3 comments to What Are We To Make of Pope Francis?

  • Kevin Feldman  says:

    Try a little tenderness indeed, or in the words of the Dali Lama (another key international religious figure who “walks the talk”, paraphrase here – ‘mine is the religion of kindness”… so damn simple, so darn challenging to one and all… watching the Pope-pa-looza has been delightful … hard not to find this fella inspirational, profound simplicity… thanks for the post Andrew!

  • Moon  says:

    All I know is: the week the Pope shows up, Scott Walker leaves in obscurity from the Republican Prez race, and John Boner (deliberate) resigns as Speaker of the House (and from the House entirely). These are bonafide miracles, so I am converting to Catholicism!

  • Andrew Hidas  says:

    Kevin, I’m glad you brought up the Dalai Lama because he seems to share many qualities with the Pope and, indeed, with many spiritual figures who reach a certain point or depth of insight and understanding: they get more playful, lighter, more forgiving of human foibles, including their own. No longer a caustic, sputtering, angry, sarcastic bone in their body—or if it’s there, they have made peace with and thus disarmed it.

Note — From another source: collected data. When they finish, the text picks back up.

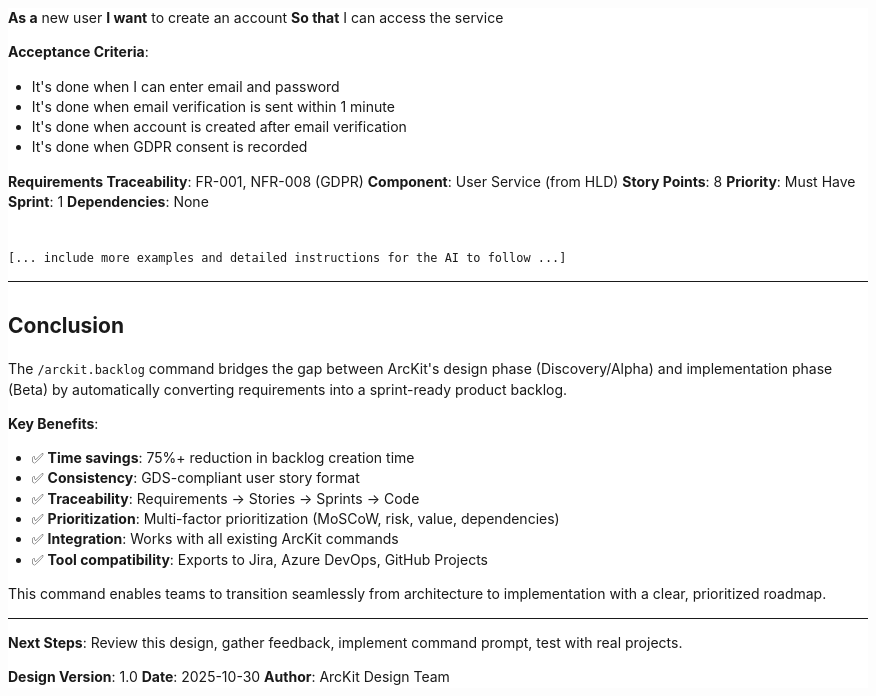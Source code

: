 **As a** new user
**I want** to create an account
**So that** I can access the service

**Acceptance Criteria**:
- It's done when I can enter email and password
- It's done when email verification is sent within 1 minute
- It's done when account is created after email verification
- It's done when GDPR consent is recorded

**Requirements Traceability**: FR-001, NFR-008 (GDPR)
**Component**: User Service (from HLD)
**Story Points**: 8
**Priority**: Must Have
**Sprint**: 1
**Dependencies**: None
```

[... include more examples and detailed instructions for the AI to follow ...]
```

---

## Conclusion

The `/arckit.backlog` command bridges the gap between ArcKit's design phase (Discovery/Alpha) and implementation phase (Beta) by automatically converting requirements into a sprint-ready product backlog.

**Key Benefits**:
- ✅ **Time savings**: 75%+ reduction in backlog creation time
- ✅ **Consistency**: GDS-compliant user story format
- ✅ **Traceability**: Requirements → Stories → Sprints → Code
- ✅ **Prioritization**: Multi-factor prioritization (MoSCoW, risk, value, dependencies)
- ✅ **Integration**: Works with all existing ArcKit commands
- ✅ **Tool compatibility**: Exports to Jira, Azure DevOps, GitHub Projects

This command enables teams to transition seamlessly from architecture to implementation with a clear, prioritized roadmap.

---

**Next Steps**: Review this design, gather feedback, implement command prompt, test with real projects.

**Design Version**: 1.0
**Date**: 2025-10-30
**Author**: ArcKit Design Team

    Moon, that’s impressive indeed! But an even deeper miracle will be when the Tea Party—or at least all the rage that fuels it—also leaves in obscurity from American life, or gets channeled into some kind of constructive dialogue. I won’t hold my breath on that one, but with the Berlin Wall and apartheid long gone and now Walker and Boehner too, I’ve seen enough miracles in my life to no longer think them impossible!